▸ PROBLEM TO SOLVE
Filter the entries that follow, copying every line in which the word "mask" appears.

[Document images with source code]
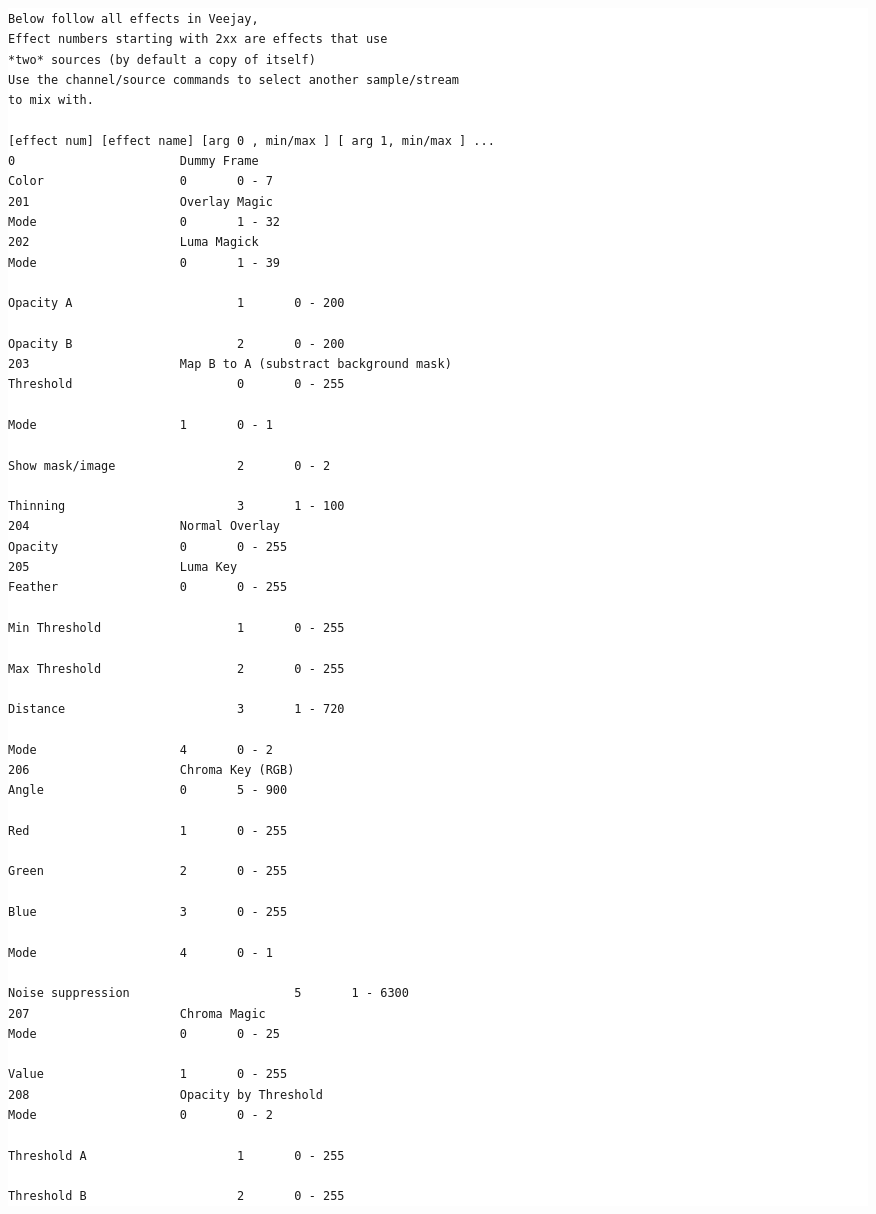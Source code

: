 
    Below follow all effects in Veejay,  
    Effect numbers starting with 2xx are effects that use  
    *two* sources (by default a copy of itself)  
    Use the channel/source commands to select another sample/stream  
    to mix with.  

    [effect num] [effect name] [arg 0 , min/max ] [ arg 1, min/max ] ...  
    0                       Dummy Frame               
    Color                   0       0 - 7  
    201                     Overlay Magic             
    Mode                    0       1 - 32  
    202                     Luma Magick               
    Mode                    0       1 - 39  

    Opacity A                       1       0 - 200  

    Opacity B                       2       0 - 200  
    203                     Map B to A (substract background mask)            
    Threshold                       0       0 - 255  

    Mode                    1       0 - 1  

    Show mask/image                 2       0 - 2  

    Thinning                        3       1 - 100  
    204                     Normal Overlay            
    Opacity                 0       0 - 255  
    205                     Luma Key                  
    Feather                 0       0 - 255  

    Min Threshold                   1       0 - 255  

    Max Threshold                   2       0 - 255  

    Distance                        3       1 - 720  

    Mode                    4       0 - 2  
    206                     Chroma Key (RGB)                  
    Angle                   0       5 - 900  

    Red                     1       0 - 255  

    Green                   2       0 - 255  

    Blue                    3       0 - 255  

    Mode                    4       0 - 1  

    Noise suppression                       5       1 - 6300  
    207                     Chroma Magic              
    Mode                    0       0 - 25  

    Value                   1       0 - 255  
    208                     Opacity by Threshold              
    Mode                    0       0 - 2  

    Threshold A                     1       0 - 255  

    Threshold B                     2       0 - 255  
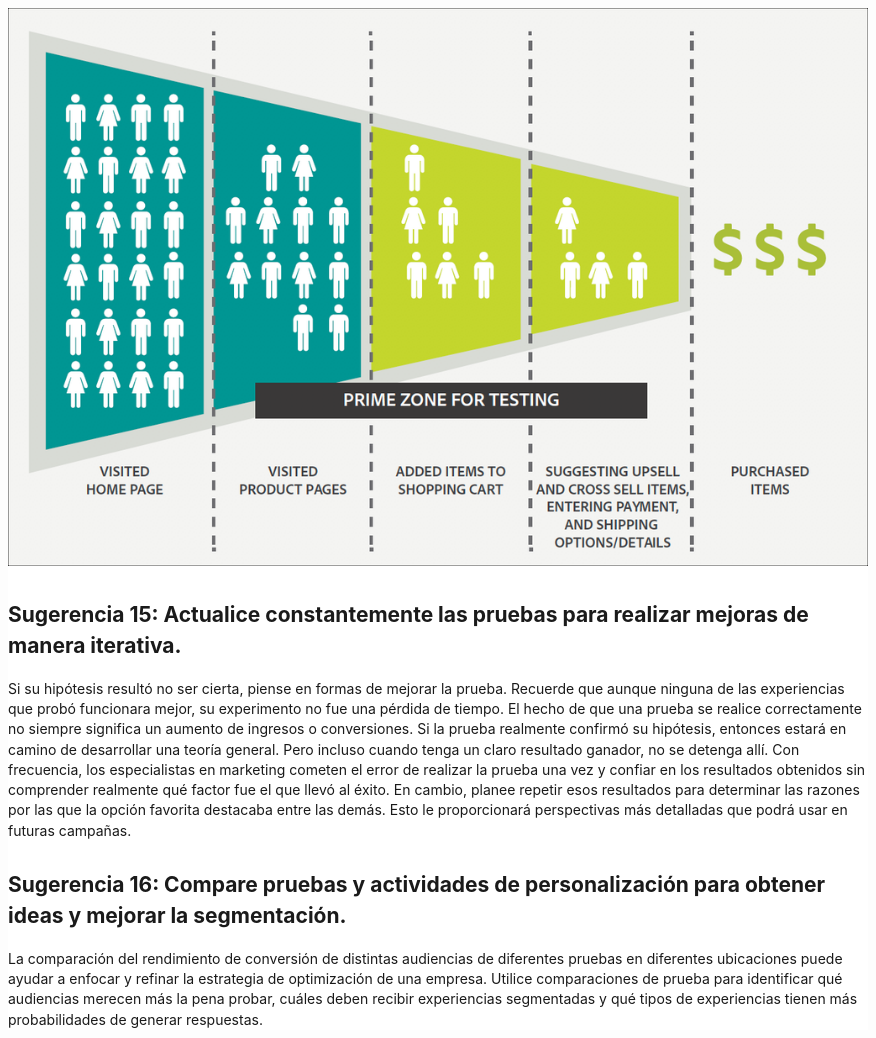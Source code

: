 ![Ilustración sobre el canal de conversión](/help/main/c-intro/assets/conversion-funnel.png)

## Sugerencia 15: Actualice constantemente las pruebas para realizar mejoras de manera iterativa.

Si su hipótesis resultó no ser cierta, piense en formas de mejorar la prueba. Recuerde que aunque ninguna de las experiencias que probó funcionara mejor, su experimento no fue una pérdida de tiempo. El hecho de que una prueba se realice correctamente no siempre significa un aumento de ingresos o conversiones. Si la prueba realmente confirmó su hipótesis, entonces estará en camino de desarrollar una teoría general. Pero incluso cuando tenga un claro resultado ganador, no se detenga allí. Con frecuencia, los especialistas en marketing cometen el error de realizar la prueba una vez y confiar en los resultados obtenidos sin comprender realmente qué factor fue el que llevó al éxito. En cambio, planee repetir esos resultados para determinar las razones por las que la opción favorita destacaba entre las demás. Esto le proporcionará perspectivas más detalladas que podrá usar en futuras campañas.

## Sugerencia 16: Compare pruebas y actividades de personalización para obtener ideas y mejorar la segmentación.

La comparación del rendimiento de conversión de distintas audiencias de diferentes pruebas en diferentes ubicaciones puede ayudar a enfocar y refinar la estrategia de optimización de una empresa. Utilice comparaciones de prueba para identificar qué audiencias merecen más la pena probar, cuáles deben recibir experiencias segmentadas y qué tipos de experiencias tienen más probabilidades de generar respuestas.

▸ THE COMPLETED TASK
    203                     Map B to A (substract background mask)            
    Show mask/image                 2       0 - 2  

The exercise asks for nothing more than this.